Pendant six mois (de mars à septembre 2019), 101 présumés auteurs d’agressions sexuelles ont été interrogés auprès des services de police et de gendarmerie ainsi qu’à la prison centrale. Il ressort que la tranche d’âge de 20 à 29 ans était la plus représentée avec 45,54% ; 98% étaient de sexe masculin, célibataires dans la majorité des cas. Les ouvriers représentent 50,50% et les élèves/étudiants, 12,87% des cas. Dans 95,05%, des cas, le lien extrafamilial était représenté avec une prédominance des voisins à 41,67%.

Sur l’état mental des agresseurs, 51,49% étaient indemnes de tous troubles psychopathologiques. 14,85% souffraient d’addiction à de substances psychoactives. Le reste, ce sont des hommes souffrant de troubles maniaques de stress post-traumatique.

Sur le type d’agression sexuelles, le viol était la principale citée au cours de l’étude avec un taux de 72,10%, suivi des attouchements 27,00%.

Les ressorts sociologiques du phénomène restent encore méconnus. Toutefois, des acteurs de la lutte contre les agressions sexuelles appellent à la réalisation d’enquêtes socio-anthropologiques à dimension nationale, afin de mieux comprendre les causes. En attendant, le Pr Bano Barry sociologue, pense que la réaction des acteurs de lutte face au fléau du viol « c’est de l’agitation ». Il dit que pour connaître les ressorts profonds du viol, il faut l’étudier. Lui qui a été ministre de l’Education nationale reproche au gouvernement guinéen de ne pas lancer d’études d’envergure, pour mieux cerner le sujet. «Si ce ne sont pas les partenaires de la Guinée qui financent, le gouvernement ne le fera pas», déplore-t-il.

Que faire ?

Que faut-il faire pour mettre un terme à ce cycle infernal de viols et agressions sexuelles ? Sur les réseaux sociaux, chacun y va de son commentaire. D’aucuns, sous le coup de l’émotion, n’hésitent pas à proposer des solutions extrêmes, comme la castration des violeurs reconnus.

Plus sérieusement, les ONG de défense des droits de l’Homme prônent la sensibilisation avec l’implication des religieux, notamment les imams pour passer le message dans les sermons du vendredi. «Que les religieux s’impliquent, c’est déjà bien. Avec une maîtrise des éléments de langage, il y a espoir que leur message passe», commente Mme Sylla Djeinabou de l’ONG Mon Enfant, Ma Vie.

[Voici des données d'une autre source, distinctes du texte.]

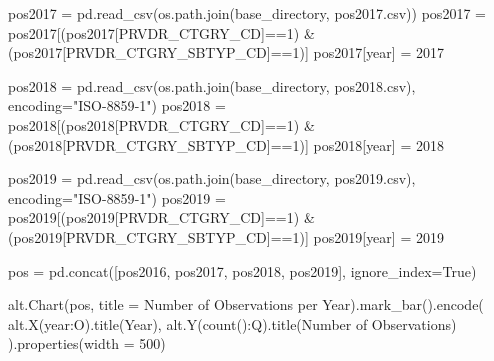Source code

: \documentclass[
  letterpaper,
  DIV=11,
  numbers=noendperiod]{scrartcl}
\newenvironment{Shaded}{\begin{snugshade}}{\end{snugshade}}
\newcommand{\DecValTok}[1]{\textcolor[rgb]{0.68,0.00,0.00}{#1}}
\newcommand{\NormalTok}[1]{\textcolor[rgb]{0.00,0.23,0.31}{#1}}
\newcommand{\OperatorTok}[1]{\textcolor[rgb]{0.37,0.37,0.37}{#1}}
\newcommand{\StringTok}[1]{\textcolor[rgb]{0.13,0.47,0.30}{#1}}
\newcommand{\VariableTok}[1]{\textcolor[rgb]{0.07,0.07,0.07}{#1}}
\begin{document}
\begin{Shaded}
\begin{Highlighting}[]
\NormalTok{pos2017 }\OperatorTok{=}\NormalTok{ pd.read\_csv(os.path.join(base\_directory, }\StringTok{\textquotesingle{}pos2017.csv\textquotesingle{}}\NormalTok{))}
\NormalTok{pos2017 }\OperatorTok{=}\NormalTok{ pos2017[(pos2017[}\StringTok{\textquotesingle{}PRVDR\_CTGRY\_CD\textquotesingle{}}\NormalTok{]}\OperatorTok{==}\DecValTok{1}\NormalTok{) }\OperatorTok{\&}\NormalTok{ (pos2017[}\StringTok{\textquotesingle{}PRVDR\_CTGRY\_SBTYP\_CD\textquotesingle{}}\NormalTok{]}\OperatorTok{==}\DecValTok{1}\NormalTok{)]}
\NormalTok{pos2017[}\StringTok{\textquotesingle{}year\textquotesingle{}}\NormalTok{] }\OperatorTok{=} \DecValTok{2017}

\NormalTok{pos2018 }\OperatorTok{=}\NormalTok{ pd.read\_csv(os.path.join(base\_directory, }\StringTok{\textquotesingle{}pos2018.csv\textquotesingle{}}\NormalTok{), encoding}\OperatorTok{=}\StringTok{"ISO{-}8859{-}1"}\NormalTok{)}
\NormalTok{pos2018 }\OperatorTok{=}\NormalTok{ pos2018[(pos2018[}\StringTok{\textquotesingle{}PRVDR\_CTGRY\_CD\textquotesingle{}}\NormalTok{]}\OperatorTok{==}\DecValTok{1}\NormalTok{) }\OperatorTok{\&}\NormalTok{ (pos2018[}\StringTok{\textquotesingle{}PRVDR\_CTGRY\_SBTYP\_CD\textquotesingle{}}\NormalTok{]}\OperatorTok{==}\DecValTok{1}\NormalTok{)]}
\NormalTok{pos2018[}\StringTok{\textquotesingle{}year\textquotesingle{}}\NormalTok{] }\OperatorTok{=} \DecValTok{2018}

\NormalTok{pos2019 }\OperatorTok{=}\NormalTok{ pd.read\_csv(os.path.join(base\_directory, }\StringTok{\textquotesingle{}pos2019.csv\textquotesingle{}}\NormalTok{), encoding}\OperatorTok{=}\StringTok{"ISO{-}8859{-}1"}\NormalTok{)}
\NormalTok{pos2019 }\OperatorTok{=}\NormalTok{ pos2019[(pos2019[}\StringTok{\textquotesingle{}PRVDR\_CTGRY\_CD\textquotesingle{}}\NormalTok{]}\OperatorTok{==}\DecValTok{1}\NormalTok{) }\OperatorTok{\&}\NormalTok{ (pos2019[}\StringTok{\textquotesingle{}PRVDR\_CTGRY\_SBTYP\_CD\textquotesingle{}}\NormalTok{]}\OperatorTok{==}\DecValTok{1}\NormalTok{)]}
\NormalTok{pos2019[}\StringTok{\textquotesingle{}year\textquotesingle{}}\NormalTok{] }\OperatorTok{=} \DecValTok{2019}

\NormalTok{pos }\OperatorTok{=}\NormalTok{ pd.concat([pos2016, pos2017, pos2018, pos2019], ignore\_index}\OperatorTok{=}\VariableTok{True}\NormalTok{)}


\NormalTok{alt.Chart(pos, title }\OperatorTok{=} \StringTok{\textquotesingle{}Number of Observations per Year\textquotesingle{}}\NormalTok{).mark\_bar().encode(}
\NormalTok{  alt.X(}\StringTok{\textquotesingle{}year:O\textquotesingle{}}\NormalTok{).title(}\StringTok{\textquotesingle{}Year\textquotesingle{}}\NormalTok{),}
\NormalTok{  alt.Y(}\StringTok{\textquotesingle{}count():Q\textquotesingle{}}\NormalTok{).title(}\StringTok{\textquotesingle{}Number of Observations\textquotesingle{}}\NormalTok{)}
\NormalTok{).properties(width }\OperatorTok{=} \DecValTok{500}\NormalTok{)}
\end{Highlighting}
\end{Shaded}
\end{document}
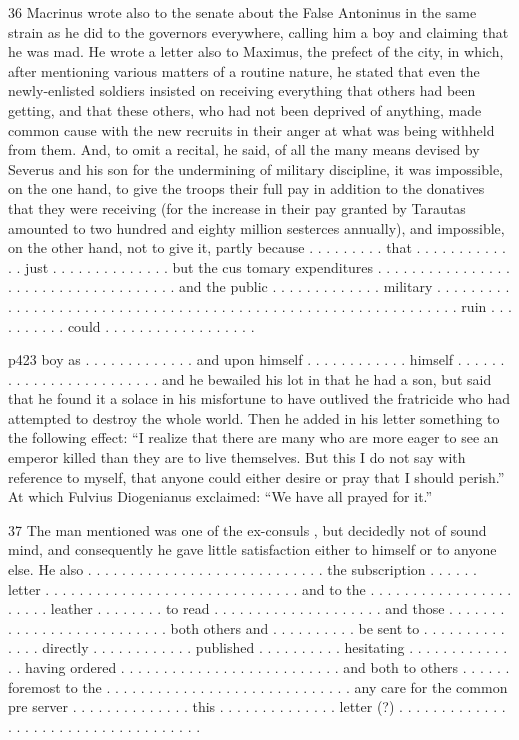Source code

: 36
Macrinus wrote also to the senate about the False Antoninus in the same strain as he did to the governors everywhere, calling him a boy and claiming that he was mad. He wrote a letter also to Maximus, the prefect of the city, in which, after mentioning various matters of a routine nature, he stated that even the newly-enlisted soldiers insisted on receiving everything that others had been getting, and that these others, who had not been deprived of anything, made common cause with the new recruits in their anger at what was being withheld from them. And, to omit a recital, he said, of all the many means devised by Severus and his son for the undermining of military discipline, it was impossible, on the one hand, to give the troops their full pay in addition to the donatives that they were receiving (for the increase in their pay granted by Tarautas amounted to two hundred and eighty million sesterces annually), and impossible, on the other hand, not to give it, partly because . . . . . . . . . that . . . . . . . . . . . . . just . . . . . . . . . . . . . . but the cus tomary expenditures . . . . . . . . . . . . . . . . . . . . . . . . . . . . . . . . . . . . and the public . . . . . . . . . . . . . military . . . . . . . . . . . . . . . . . . . . . . . . . . . . . . . . . . . . . . . . . . . . . . . . . . . . . . . . . . . . . . ruin . . . . . . . . . . could . . . . . . . . . . . . . . . . . .

p423 boy as . . . . . . . . . . . . . and upon himself . . . . . . . . . . . . himself . . . . . . . . . . . . . . . . . . . . . . . . and he bewailed his lot in that he had a son, but said that he found it a solace in his misfortune to have outlived the fratricide who had attempted to destroy the whole world. Then he added in his letter something to the following effect: ``I realize that there are many who are more eager to see an emperor killed than they are to live themselves. But this I do not say with reference to myself, that anyone could either desire or pray that I should perish.'' At which Fulvius Diogenianus exclaimed: ``We have all prayed for it.''

37
The man mentioned was one of the ex-consuls , but decidedly not of sound mind, and consequently he gave little satisfaction either to himself or to anyone else. He also . . . . . . . . . . . . . . . . . . . . . . . . . . . . the subscription . . . . . . letter . . . . . . . . . . . . . . . . . . . . . . . . . . . . . . and to the . . . . . . . . . . . . . . . . . . . . . . leather . . . . . . . . to read . . . . . . . . . . . . . . . . . . . . and those . . . . . . . . . . . . . . . . . . . . . . . . . . both others and . . . . . . . . . . be sent to . . . . . . . . . . . . . . directly . . . . . . . . . . . . published . . . . . . . . . . hesitating . . . . . . . . . . . . . . having ordered . . . . . . . . . . . . . . . . . . . . . . . . . . and both to others . . . . . . foremost to the . . . . . . . . . . . . . . . . . . . . . . . . . . . . . any care for the common pre server . . . . . . . . . . . . . . this . . . . . . . . . . . . . . letter (?) . . . . . . . . . . . . . . . . . . . . . . . . . . . . . . . . . . . .

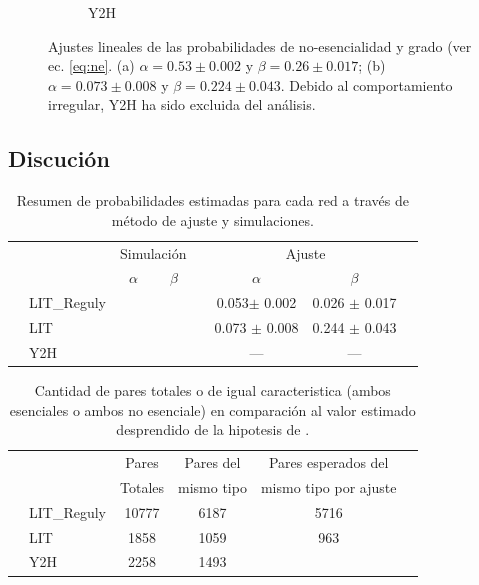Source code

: \begin{figure}[!ht]
\begin{subfigure}[b]{0.4\columnwidth}
        \caption{\label{fig:y2h} Y2H}
    \end{subfigure}
    \caption{\label{fig:fit} Ajustes lineales de las probabilidades de no-esencialidad y grado (ver ec. \ref{eq:ne}. 
    (a) $\alpha = 0.53 \pm 0.002 $ y $\beta = 0.26 \pm 0.017$; (b) $\alpha = 0.073 \pm 0.008$ y $\beta = 0.224 \pm 0.043$. 
    Debido al comportamiento irregular, Y2H ha sido excluida del an\'alisis.}
\end{figure}





\subsection{Discuci\'on}
\begin{table}[!ht]
    \centering
    \caption{\label{tab:probas} Resumen de probabilidades estimadas para cada red a trav\'es de m\'etodo de ajuste
y simulaciones.}
    {\scriptsize
    \begin{tabularx}{.9\columnwidth}{XlccXccX}
        \hline\hline
        &               &  \multicolumn{2}{c}{Simulaci\'on}  &&  \multicolumn{2}{c}{Ajuste}          &      \\
        \cline{3-4} \cline{6-7}
        &               &   $\alpha$    & $\beta$            &&   $\alpha$       &       $\beta$     & \\
        \hline
        & LIT\_Reguly   &    &         && 0.053$ \pm$ 0.002  & 0.026 $\pm$ 0.017       &               \\
        & LIT           &    &         && 0.073 $\pm$ 0.008  & 0.244 $\pm$ 0.043       &               \\
        & Y2H           &    &         &&    ---             &   ---              &               \\
        \hline\hline
    \end{tabularx}
    }
\end{table}


\begin{table}[!ht]
    \centering
    \caption{\label{tab:pairs} Cantidad de pares totales o de igual caracteristica (ambos esenciales o ambos no esenciale)
    en comparaci\'on al valor estimado desprendido de la hipotesis de \citet{he2006}.}
    {\scriptsize
    \begin{tabularx}{.9\columnwidth}{XlcccX}
        \hline\hline
        &               & Pares   & Pares del   & Pares esperados del       \\ 
        \cline{5-6}
        &               & Totales & mismo tipo  & mismo tipo por ajuste        &      \\
        \hline
        & LIT\_Reguly   & 10777   & 6187        &         5716          &               \\
        & LIT           & 1858    & 1059        &          963          &               \\
        & Y2H           & 2258    & 1493        &                       &               \\
        \hline\hline
    \end{tabularx}
    }
\end{table}
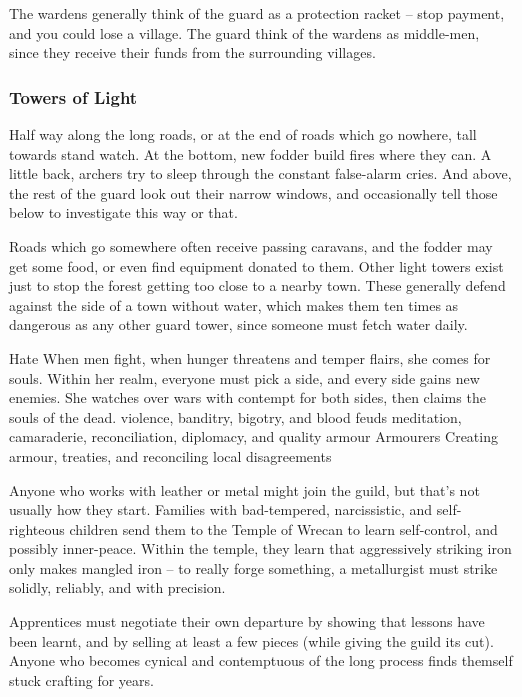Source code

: \begin{multicols}{2}
The wardens generally think of the \gls{guard} as a protection racket -- stop payment, and you could lose a village.
The \gls{guard} think of the wardens as middle-men, since they receive their funds from the surrounding villages.

\subsubsection{Towers of Light}
Half way along the long roads, or at the end of roads which go nowhere, tall towards stand watch.
At the bottom, new fodder build fires where they can.
A little back, archers try to sleep through the constant false-alarm cries.
And above, the rest of the guard look out their narrow windows, and occasionally tell those below to investigate this way or that.

Roads which go somewhere often receive passing caravans, and the fodder may get some food, or even find equipment donated to them.
Other light towers exist just to stop the forest getting too close to a nearby town.
These generally defend against the side of a town without water, which makes them ten times as dangerous as any other \gls{guard} tower, since someone must fetch water daily.


  {\textxswup}%
  {Hate}%
  {When men fight, when hunger threatens and temper flairs, she comes for souls.
  Within her realm, everyone must pick a side, and every side gains new enemies.
  She watches over wars with contempt for both sides, then claims the souls of the dead.}%
  {violence, banditry, bigotry, and blood feuds}%
  {meditation, camaraderie, reconciliation, diplomacy, and quality armour}%
  {Armourers}%
  {Creating armour, treaties, and reconciling local disagreements}%

Anyone who works with leather or metal might join the guild, but that's not usually how they start.
Families with bad-tempered, narcissistic, and self-righteous children send them to the Temple of Wrecan to learn self-control, and possibly inner-peace.
Within the temple, they learn that aggressively striking iron only makes mangled iron -- to really forge something, a metallurgist must strike solidly, reliably, and with precision.

Apprentices must negotiate their own departure by showing that lessons have been learnt, and by selling at least a few pieces (while giving the guild its cut).
Anyone who becomes cynical and contemptuous of the long process finds themself stuck crafting for years.


\end{multicols}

Justement, le vendredi 3 décembre, le sermon portait sur les viols et agressions sexuelles à l’égard des femmes. Mais est-ce suffisant ?

Pour prévenir le viol, Mme Sylla suggère l’introduction dans les programmes scolaires des notions de défense et de protection contre les agressions sexuelles. «Les jeunes, filles et garçons, doivent comprendre c’est quoi le viol, c’est quoi une violence sexuelle, comment se protéger, quelle conduite à tenir si on est victime ou témoin».

Quid de la justice ?

Selon l’étude citée précédemment, sur les 101 accusés de violences sexuelles enquêtés, seuls 8 ont été jugés et condamnés à des peines d’emprisonnement allant de 3 à 10 ans. Un chiffre qui montre toute la défaillance du système pénal en matière de prise en charge judiciaire des viols en Guinée. La plupart des cas de viols qui arrivent en justice sont classés sans suite pour diverses raisons.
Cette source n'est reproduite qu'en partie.